How to Choose Instrument Knobs

Instrument knob by Monroe Engineering

Are you looking to buy instrument knobs? If so, you’ll need to choose the right type. Also known as control knobs, instrument knobs are used to manually control machines and devices. They consist of a circular-shaped handle that you can grip and turn to adust the machine or device to which they are connected. There are different types of instrument knobs, however. When shopping for instrument knobs, you should consider the following features to choose the right type.

Non-Slip Grip

Since they require gripping to use, you should look for instrument knobs with a non-slip grip. There are knurled instrument knobs, for example, that feature a textured non-slip grip. As shown in the adjacent photo, they don’t have a smooth surface. Rather, knurled instrument knobs have a textured surface consisting of many small and vertical ridges. This patterned texture protects against slippage. You can easily grip a knurled instrument knob without having your hand slip.

Durable Material

You should choose instrument knobs made of a durable material. Instrument knobs, of course, are often used in sensitive applications. If an instrument knob fails, it may damage the machine or device with which it’s used. Instrument knobs made of a durable material are better protected against failure than those made of cheap and weak materials. Stainless steel instrument knobs are particularly durable. You can still find them with a non-slip grip — the grip is typically made of plastic or a similar synthetic material — but they have a stainless steel insert that serves as the connection.

Pointer Indicators

Depending on your application, you may want to choose instrument knobs with pointer indicators. What are pointer indicators exactly? A pointer indicator is a visual representation of an instrument knob’s alignment. In other words, it shows you the instrument knob’s position in relation to the machine or device with which it’s used. Pointer indicators often consist of a single line, which is displayed on top of the instrument knob.
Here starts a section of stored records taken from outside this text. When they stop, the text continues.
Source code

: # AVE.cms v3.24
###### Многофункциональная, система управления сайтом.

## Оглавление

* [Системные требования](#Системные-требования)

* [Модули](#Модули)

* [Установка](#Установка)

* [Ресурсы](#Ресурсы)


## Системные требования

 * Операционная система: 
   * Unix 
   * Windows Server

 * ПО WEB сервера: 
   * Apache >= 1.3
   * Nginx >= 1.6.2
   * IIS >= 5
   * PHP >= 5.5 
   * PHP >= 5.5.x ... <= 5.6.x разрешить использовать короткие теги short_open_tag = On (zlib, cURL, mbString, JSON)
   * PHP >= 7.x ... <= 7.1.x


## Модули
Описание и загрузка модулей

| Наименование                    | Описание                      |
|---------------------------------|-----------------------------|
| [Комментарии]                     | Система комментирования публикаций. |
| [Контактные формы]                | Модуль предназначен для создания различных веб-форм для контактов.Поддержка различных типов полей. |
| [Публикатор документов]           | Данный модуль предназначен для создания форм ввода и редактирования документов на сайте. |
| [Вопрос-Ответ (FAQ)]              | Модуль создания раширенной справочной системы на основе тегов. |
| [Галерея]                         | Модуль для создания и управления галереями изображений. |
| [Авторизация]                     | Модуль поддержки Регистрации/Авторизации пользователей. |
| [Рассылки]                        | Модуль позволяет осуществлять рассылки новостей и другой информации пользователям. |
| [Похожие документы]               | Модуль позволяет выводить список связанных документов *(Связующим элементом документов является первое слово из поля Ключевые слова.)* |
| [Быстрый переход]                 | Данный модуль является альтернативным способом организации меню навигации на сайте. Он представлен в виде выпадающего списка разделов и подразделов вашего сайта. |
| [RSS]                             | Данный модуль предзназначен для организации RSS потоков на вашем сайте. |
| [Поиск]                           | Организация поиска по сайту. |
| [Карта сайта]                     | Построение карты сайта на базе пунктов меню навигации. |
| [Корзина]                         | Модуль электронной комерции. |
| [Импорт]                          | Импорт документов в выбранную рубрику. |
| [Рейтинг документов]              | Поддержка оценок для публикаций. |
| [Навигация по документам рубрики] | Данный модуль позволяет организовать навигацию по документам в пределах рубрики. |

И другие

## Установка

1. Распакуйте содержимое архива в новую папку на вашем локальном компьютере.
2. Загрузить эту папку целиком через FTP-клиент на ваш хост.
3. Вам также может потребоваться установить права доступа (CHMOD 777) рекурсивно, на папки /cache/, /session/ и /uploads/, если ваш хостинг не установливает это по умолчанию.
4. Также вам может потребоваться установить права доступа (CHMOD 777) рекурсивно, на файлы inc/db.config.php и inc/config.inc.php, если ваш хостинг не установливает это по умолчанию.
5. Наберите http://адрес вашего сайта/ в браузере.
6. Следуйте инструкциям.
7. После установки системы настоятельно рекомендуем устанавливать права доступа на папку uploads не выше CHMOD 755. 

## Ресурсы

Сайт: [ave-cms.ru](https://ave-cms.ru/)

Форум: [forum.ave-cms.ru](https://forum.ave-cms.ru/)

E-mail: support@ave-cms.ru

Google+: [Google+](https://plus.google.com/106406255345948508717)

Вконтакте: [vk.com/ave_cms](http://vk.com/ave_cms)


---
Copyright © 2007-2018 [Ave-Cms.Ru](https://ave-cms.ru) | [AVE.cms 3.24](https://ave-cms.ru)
As you turn the instrument knob, the line will point in a different direction. Not all applications require pointer indicators. Nonetheless, if you need to see the alignment of your instrument knobs, you should consider choosing them with pointer indicators.

Fiber Reinforcement

Standard instrument knobs consisting of plastic are susceptible to breakage. Plastic can break when exposed to stress. Fortunately, there are fiber-reinforced instrument knobs available. They are still made of plastic, but they have super-strong fibers mixed in to protect them from stress-related damage. Fiber-reinforced instrument knobs may also feature a stainless steel insert.